Adjusting Behaviours at Run Time

I have been looking into way I could have improved my AI and my approach to my Final Project (Dissertation equivalent) and I have found a few methods, and tips that I could implement to make the AI feel less "rigid" to the player and become more "believable" by reacting to situations differently depending on various factors, for example if the player fires at the AI, how should they react?  Should they take cover, return fire or flee?  Should this always be the same and hand coded in?  I have found two methods from Steve Rabin's Game AI Pro 2 which look at ways to make the AI less predictable building upon the illusion of intelligence.

Dual-Utility Reasoning
Where there are multiple decisions an agent is able to make they will usually pick the first available option, especially in a BT which worked through its children based on positioning priority (unless a random composite node is used).  However, utility-based AI is able to make better decisions and “will base its decision on an evaluation of the relative appropriateness and/or importance of each option instead of picking at random or simple taking the first valid option” (Dill 2015, p23).  Each behaviour has a weighting value that is assigned during run time based on the current situation which helps in building a responsive, dynamic behaviour giving agents a chance of reacting to different situations in the most appropriate way.

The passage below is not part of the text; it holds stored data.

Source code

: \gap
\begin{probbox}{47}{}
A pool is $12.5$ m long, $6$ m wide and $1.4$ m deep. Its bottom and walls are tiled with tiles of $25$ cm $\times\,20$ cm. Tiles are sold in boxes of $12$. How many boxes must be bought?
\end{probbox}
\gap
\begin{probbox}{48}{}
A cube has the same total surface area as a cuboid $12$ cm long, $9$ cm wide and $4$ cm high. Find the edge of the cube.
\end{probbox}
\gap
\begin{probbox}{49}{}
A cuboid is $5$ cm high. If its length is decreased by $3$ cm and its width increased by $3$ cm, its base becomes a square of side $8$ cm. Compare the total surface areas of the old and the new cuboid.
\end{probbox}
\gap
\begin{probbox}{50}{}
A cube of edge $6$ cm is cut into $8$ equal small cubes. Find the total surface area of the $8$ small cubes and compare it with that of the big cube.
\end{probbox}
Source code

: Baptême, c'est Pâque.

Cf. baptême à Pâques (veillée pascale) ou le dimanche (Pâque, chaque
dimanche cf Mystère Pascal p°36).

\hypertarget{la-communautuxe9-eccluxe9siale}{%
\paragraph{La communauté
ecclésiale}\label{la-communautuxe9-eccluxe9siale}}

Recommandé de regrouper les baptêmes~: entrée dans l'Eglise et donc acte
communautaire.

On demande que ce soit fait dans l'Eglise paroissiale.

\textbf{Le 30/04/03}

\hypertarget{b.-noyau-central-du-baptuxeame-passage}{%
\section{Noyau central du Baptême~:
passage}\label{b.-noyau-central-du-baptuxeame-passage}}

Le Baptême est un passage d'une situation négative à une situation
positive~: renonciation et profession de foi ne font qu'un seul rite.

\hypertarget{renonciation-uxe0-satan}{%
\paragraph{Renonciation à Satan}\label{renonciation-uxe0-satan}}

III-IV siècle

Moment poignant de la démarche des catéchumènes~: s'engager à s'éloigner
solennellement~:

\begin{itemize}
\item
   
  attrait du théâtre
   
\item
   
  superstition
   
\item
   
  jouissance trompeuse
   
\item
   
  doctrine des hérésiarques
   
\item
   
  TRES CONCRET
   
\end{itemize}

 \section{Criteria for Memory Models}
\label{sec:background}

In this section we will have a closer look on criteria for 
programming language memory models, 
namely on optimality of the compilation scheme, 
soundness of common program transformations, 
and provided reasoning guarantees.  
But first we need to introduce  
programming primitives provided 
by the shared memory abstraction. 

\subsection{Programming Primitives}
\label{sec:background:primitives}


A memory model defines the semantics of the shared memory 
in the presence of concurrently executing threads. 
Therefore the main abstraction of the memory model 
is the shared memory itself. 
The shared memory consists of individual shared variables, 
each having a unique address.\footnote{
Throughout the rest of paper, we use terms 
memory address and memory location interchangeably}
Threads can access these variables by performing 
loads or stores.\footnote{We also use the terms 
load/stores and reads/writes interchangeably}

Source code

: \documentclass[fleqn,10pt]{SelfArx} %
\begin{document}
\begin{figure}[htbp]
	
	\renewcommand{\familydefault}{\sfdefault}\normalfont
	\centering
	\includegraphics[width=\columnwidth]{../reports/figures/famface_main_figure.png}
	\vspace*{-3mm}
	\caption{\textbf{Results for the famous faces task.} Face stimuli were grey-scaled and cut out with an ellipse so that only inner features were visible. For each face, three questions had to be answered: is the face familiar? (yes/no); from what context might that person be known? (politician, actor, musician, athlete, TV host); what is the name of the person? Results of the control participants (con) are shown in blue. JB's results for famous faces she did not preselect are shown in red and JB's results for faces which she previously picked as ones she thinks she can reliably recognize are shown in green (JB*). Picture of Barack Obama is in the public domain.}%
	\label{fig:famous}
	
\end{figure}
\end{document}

There are two common uses of utility being absolute utility and relative utility.  Absolute utility picks the behaviour that has the highest weighting for that current situation and perform that task.  Although this might be the best reaction to the situation, this kind of behaviour becomes predictable and will give the player a chance to “coerce” the agent into certain situations that could benefit the player.  The other option is relative utility which uses the weighting as a probability of selection and generates a random number which is referred to as weight-based random.  To work out which behaviour is selected all the weights of valid options are added up and a number between 0 and the total weight is generated, this then selects a behaviour.  The code would look somewhat like this;


Which ever action is then picked is performed giving a sense of unpredictability and variation, however, “there is always some chance that an option with very low utility will be selected” (Dill 2015, p24)
An alternative to these utility options is Dual-Utility Reasoning which takes the strengths from both previously mentioned utilities and combines them together.  Instead of assigning each task a weighting and selecting the highest value as absolute utility handles it or picking a random number from all available tasks as reactive utility processed the data.  Dual-utility gives each task a rank and a weighting.  Tasks will be prioritised and categorised into the various ranks, this is where absolute utility is used, as any task that is not considered part of the highest rank will be discarded, then we switch to relative utility and pick a task from within that category.  This helps ensure that the best possible action is selected while maintaining a sense of unpredictability.

Hinted-Execution Behaviour Trees (HeBTs)
Another way to control how the AI reacts to situations within the game world is to modify an existing BT to a Hinted-Execution Behaviour Tree (HeBT) which is built upon the existing code base and allows "developers to dynamically modify the priorities of a BT based on some high-level logic" (Barriales 2015, p69). 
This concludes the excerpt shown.